Argued October 11, 1955
Decided June 11, 1956
351 U.S. 377
In a civil action under § 4 of the Sherman Act, the Government charged that appellee had monopolized interstate commerce in cellophane in violation of § 2 of the Act. During the relevant period, appellee produced almost 75% of the cellophane sold in the United States; but cellophane constituted less than 20% of all flexible packaging materials sold in the United States. The trial court found that the relevant market for determining the extent of appellee's market control was the market for flexible packaging materials, and that competition from other materials in that market prevented appellee from possessing monopoly powers in its sales of cellophane. Accordingly, it dismissed the complaint.
Held: the judgment is affirmed. Pp. 351 U. S. 378-404.
(a) The ultimate consideration in determining whether an alleged monopolist violates § 2 of the Sherman Act is whether the defendant controls prices and competition in the market for such part of trade or commerce as he is charged with monopolizing. P. 351 U. S. 380.
(b) A party has monopoly power contrary to § 2 of the Sherman Act if it has, over "any part of the trade or commerce among the several States," a power of controlling prices or unreasonably restricting competition.

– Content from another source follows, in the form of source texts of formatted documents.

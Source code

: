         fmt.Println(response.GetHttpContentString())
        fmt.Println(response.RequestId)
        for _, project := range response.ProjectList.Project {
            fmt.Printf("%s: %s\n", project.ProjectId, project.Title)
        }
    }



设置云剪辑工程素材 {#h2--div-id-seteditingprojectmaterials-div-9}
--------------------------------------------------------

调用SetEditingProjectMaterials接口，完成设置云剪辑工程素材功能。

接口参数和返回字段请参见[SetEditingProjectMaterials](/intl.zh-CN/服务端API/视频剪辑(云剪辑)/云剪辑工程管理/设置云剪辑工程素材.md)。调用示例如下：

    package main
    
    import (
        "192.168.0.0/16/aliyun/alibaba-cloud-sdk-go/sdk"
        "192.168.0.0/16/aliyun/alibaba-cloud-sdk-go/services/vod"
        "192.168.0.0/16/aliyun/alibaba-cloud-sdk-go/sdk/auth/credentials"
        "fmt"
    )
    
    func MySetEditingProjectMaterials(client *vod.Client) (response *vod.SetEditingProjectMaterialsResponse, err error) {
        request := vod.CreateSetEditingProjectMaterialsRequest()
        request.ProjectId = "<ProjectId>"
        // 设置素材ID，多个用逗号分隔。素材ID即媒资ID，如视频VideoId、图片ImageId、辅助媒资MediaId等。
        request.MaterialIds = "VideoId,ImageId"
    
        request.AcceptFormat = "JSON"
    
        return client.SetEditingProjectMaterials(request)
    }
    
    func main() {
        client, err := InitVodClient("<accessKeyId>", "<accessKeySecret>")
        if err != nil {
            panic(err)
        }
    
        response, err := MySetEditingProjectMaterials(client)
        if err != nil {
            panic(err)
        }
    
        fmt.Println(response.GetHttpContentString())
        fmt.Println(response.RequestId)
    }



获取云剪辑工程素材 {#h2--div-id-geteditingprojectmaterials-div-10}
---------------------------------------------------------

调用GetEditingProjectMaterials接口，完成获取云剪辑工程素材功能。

Pp. 351 U. S. 389-394.
(c) Determination of the competitive market for commodities depends upon how different from one another are the offered commodities in character or use, how far buyers will go to substitute one commodity for another. P. 351 U. S. 393.
(d) It is not a proper interpretation of the Sherman Act to require that products be fungible to be considered in the relevant market. P. 351 U. S. 394.
(e) Where there are market alternatives that buyers may readily use for their purposes, illegal monopoly does not exist merely because the product said to be monopolized differs from others. P. 351 U. S. 394.
(f) In considering what is the relevant market for determining the control of price and competition, no more definite rule can be
declared than that commodities reasonably interchangeable by consumers for the same purposes make up that "part of the trade or commerce" monopolization of which may be illegal. P. 351 U. S. 395.
(g) Cellophane's interchangeability with numerous other materials suffices to make it a part of the market for flexible packaging materials. Pp. 351 U. S. 395-400.
(h) On the record in this case, it cannot be said that the variations in price between cellophane and other flexible packaging materials prevent them from being competitive or gave appellee monopoly power over prices. Pp. 351 U. S. 400-401.
(i) On the record in this case, it cannot be said that appellee has excluded competitors from the flexible packaging material market. Pp. 351 U. S. 402-404.
118 F.Supp. 41 affirmed.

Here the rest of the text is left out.